WHAT TO DO
Every line in the following data that has "Life" counts toward the total; state that total alone.

DATA RECORDS
........
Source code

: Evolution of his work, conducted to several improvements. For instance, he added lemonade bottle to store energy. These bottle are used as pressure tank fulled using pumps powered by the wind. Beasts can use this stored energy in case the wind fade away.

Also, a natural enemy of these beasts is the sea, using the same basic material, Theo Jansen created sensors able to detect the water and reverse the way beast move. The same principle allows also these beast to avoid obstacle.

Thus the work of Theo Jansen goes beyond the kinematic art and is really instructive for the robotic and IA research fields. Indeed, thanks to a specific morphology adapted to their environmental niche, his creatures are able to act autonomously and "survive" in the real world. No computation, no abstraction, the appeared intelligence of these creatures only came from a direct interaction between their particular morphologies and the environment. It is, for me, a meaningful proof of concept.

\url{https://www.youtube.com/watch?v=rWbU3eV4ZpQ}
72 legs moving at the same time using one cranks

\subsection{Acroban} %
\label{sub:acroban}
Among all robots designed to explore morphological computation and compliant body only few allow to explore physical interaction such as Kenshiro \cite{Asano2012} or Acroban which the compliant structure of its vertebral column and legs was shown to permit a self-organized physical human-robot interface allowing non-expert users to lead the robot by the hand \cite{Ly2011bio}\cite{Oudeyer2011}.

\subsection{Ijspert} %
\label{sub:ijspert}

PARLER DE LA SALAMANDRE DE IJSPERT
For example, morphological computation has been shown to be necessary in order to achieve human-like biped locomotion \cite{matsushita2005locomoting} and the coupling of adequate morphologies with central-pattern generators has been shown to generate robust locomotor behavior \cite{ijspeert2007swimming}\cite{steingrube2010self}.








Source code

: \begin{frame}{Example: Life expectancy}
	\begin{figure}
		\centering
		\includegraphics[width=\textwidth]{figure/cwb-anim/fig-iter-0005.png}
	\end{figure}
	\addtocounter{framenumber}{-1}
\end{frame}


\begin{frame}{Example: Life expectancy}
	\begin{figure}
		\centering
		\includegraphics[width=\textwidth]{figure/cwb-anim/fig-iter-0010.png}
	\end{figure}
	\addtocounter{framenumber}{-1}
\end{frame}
........
RESULT FOR THIS EXERCISE
2